With the Canadian equity markets trading close to their all-time highs, it is prudent to strengthen your portfolios with a few high-yielding dividend stocks. Given their steady cash flows, strong fundamentals, and regular payouts, these stocks are less susceptible to market volatilities. Also, these companies could boost your passive income with regular payouts. So, if you look to invest in high-yielding dividend stocks, here are three top bets.
Enbridge
First on my list is Enbridge (TSX:ENB)(NYSE:ENB), a Dividend Aristocrat. The midstream energy company has raised its dividend for the last 26 consecutive years at a CAGR of over 10%. It operates over 40 diverse assets, with around 98% of its EBITDA generated from regulated assets or long-term contracts, thus shielding its financials from commodity price fluctuations and delivering stable cash flows. Supported by these cash flows, Enbridge has raised its dividend consistently. Currently, its forward yield stands at a juicy 6.31%.

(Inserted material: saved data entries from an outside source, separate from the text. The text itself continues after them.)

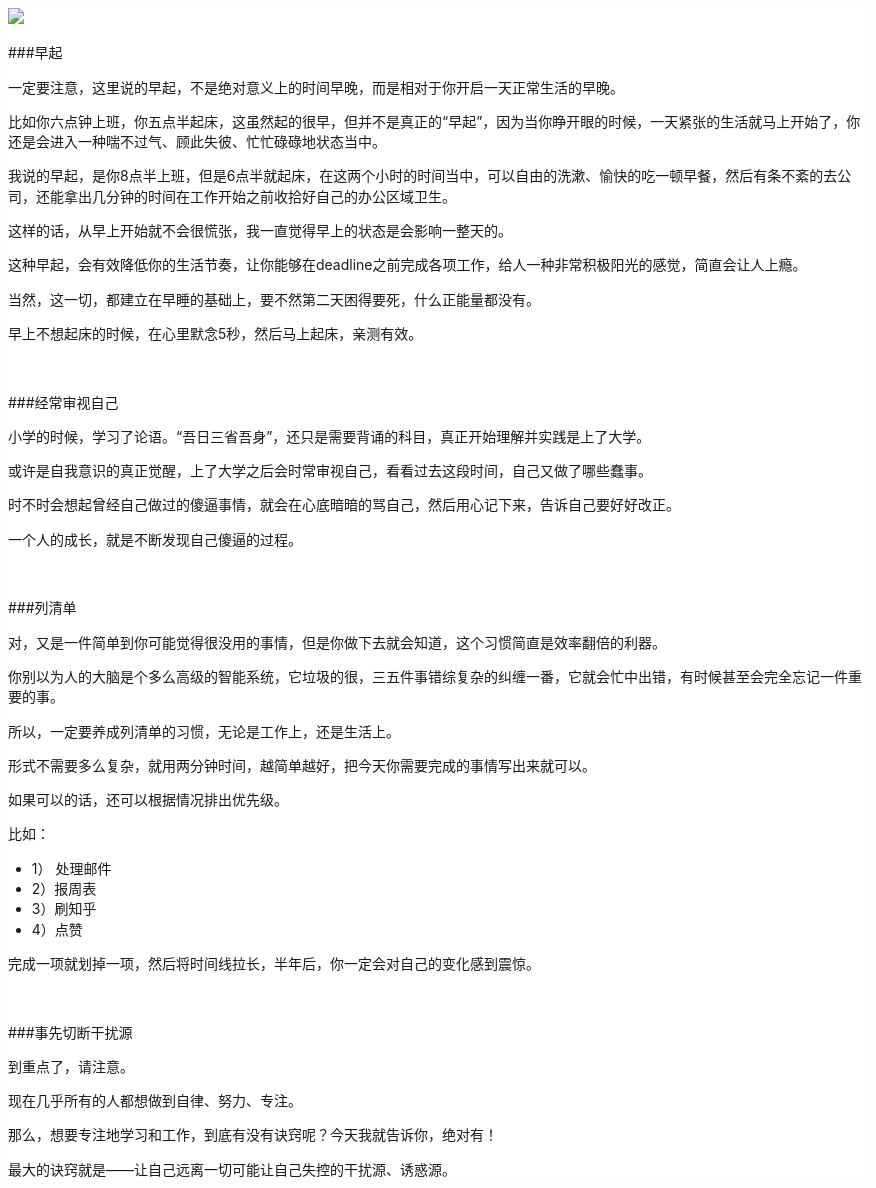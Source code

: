![](https://upload-images.jianshu.io/upload_images/6943526-869d3332ccc4b481.jpg?imageMogr2/auto-orient/strip%7CimageView2/2/w/1240)

###早起

一定要注意，这里说的早起，不是绝对意义上的时间早晚，而是相对于你开启一天正常生活的早晚。

比如你六点钟上班，你五点半起床，这虽然起的很早，但并不是真正的“早起”，因为当你睁开眼的时候，一天紧张的生活就马上开始了，你还是会进入一种喘不过气、顾此失彼、忙忙碌碌地状态当中。

我说的早起，是你8点半上班，但是6点半就起床，在这两个小时的时间当中，可以自由的洗漱、愉快的吃一顿早餐，然后有条不紊的去公司，还能拿出几分钟的时间在工作开始之前收拾好自己的办公区域卫生。

这样的话，从早上开始就不会很慌张，我一直觉得早上的状态是会影响一整天的。

这种早起，会有效降低你的生活节奏，让你能够在deadline之前完成各项工作，给人一种非常积极阳光的感觉，简直会让人上瘾。

当然，这一切，都建立在早睡的基础上，要不然第二天困得要死，什么正能量都没有。

早上不想起床的时候，在心里默念5秒，然后马上起床，亲测有效。

<br/>

###经常审视自己

小学的时候，学习了论语。“吾日三省吾身”，还只是需要背诵的科目，真正开始理解并实践是上了大学。

或许是自我意识的真正觉醒，上了大学之后会时常审视自己，看看过去这段时间，自己又做了哪些蠢事。

时不时会想起曾经自己做过的傻逼事情，就会在心底暗暗的骂自己，然后用心记下来，告诉自己要好好改正。

一个人的成长，就是不断发现自己傻逼的过程。

<br/>

###列清单

对，又是一件简单到你可能觉得很没用的事情，但是你做下去就会知道，这个习惯简直是效率翻倍的利器。

你别以为人的大脑是个多么高级的智能系统，它垃圾的很，三五件事错综复杂的纠缠一番，它就会忙中出错，有时候甚至会完全忘记一件重要的事。

所以，一定要养成列清单的习惯，无论是工作上，还是生活上。

形式不需要多么复杂，就用两分钟时间，越简单越好，把今天你需要完成的事情写出来就可以。

如果可以的话，还可以根据情况排出优先级。

比如：
* 1） 处理邮件
* 2）报周表
* 3）刷知乎
* 4）点赞

完成一项就划掉一项，然后将时间线拉长，半年后，你一定会对自己的变化感到震惊。

<br/>

###事先切断干扰源

到重点了，请注意。

现在几乎所有的人都想做到自律、努力、专注。

那么，想要专注地学习和工作，到底有没有诀窍呢？今天我就告诉你，绝对有！

最大的诀窍就是——让自己远离一切可能让自己失控的干扰源、诱惑源。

Meanwhile, the rising oil demand could increase Enbridge’s assets utilization rate, thus boosting its financials in the coming quarters. Further, the company has planned to invest around $17 billion over the next three years, adding midstream and renewable assets. So, given its healthy outlook and strong liquidity of $9 billion, I believe its dividend is safe.
BCE
The demand for telecommunication and high-speed internet services is growing amid digitalization and increasing remote working and learning. So, BCE (TSX:BCE)(NYSE:BCE), one of the three prominent telecommunications players, is my second pick. With its large and growing customer base and a significant percentage of its revenue from recurring sources, the company generates stable cash flows, thus allowing it to pay a dividend at a healthier yield. Its forward yield currently stands at 5.51%. Also, the company has increased its dividend uninterrupted since 2008.
Amid the growth in its addressable market, BCE is investing aggressively to expand its high-speed internet and 5G network across Canada. In July, the company acquired 271 new licences for $2.07 billion, allowing it to expand its services. Along with these investments, improving economic activities and higher roaming revenue could boost its financials in the coming quarters. Its financial position also looks strong, with its liquidity standing at around $5 billion. So, I believe BCE would be an excellent addition to your portfolio.
NorthWest Healthcare
NorthWest Healthcare Properties REIT (TSX:NWH.UN) could be another reliable dividend stock to have in your portfolio, given its highly defensive healthcare portfolio with properties spread across seven countries. Given its long-term agreements, tenants with government backing, and inflation-indexed rent, the company is immune to economic cycles. Apart from organic growth, the company also focuses on strategic acquisitions to drive growth. It has acquired assets worth $321 million since April 1.
NorthWest Healthcare is expanding its presence in Europe, Australia, Brazil, and Canada. Currently, it is working on acquiring Australian Unity Healthcare Property, which owns 62 healthcare facilities with around 98% occupancy rate. Along with these investments, its strong underlying business could boost its financials in the coming quarters. So, I believe the company is well equipped to continue paying a dividend at a healthier yield. Currently, NorthWest Healthcare pays a monthly dividend of $0.06667, with its forward yield standing 5.95%.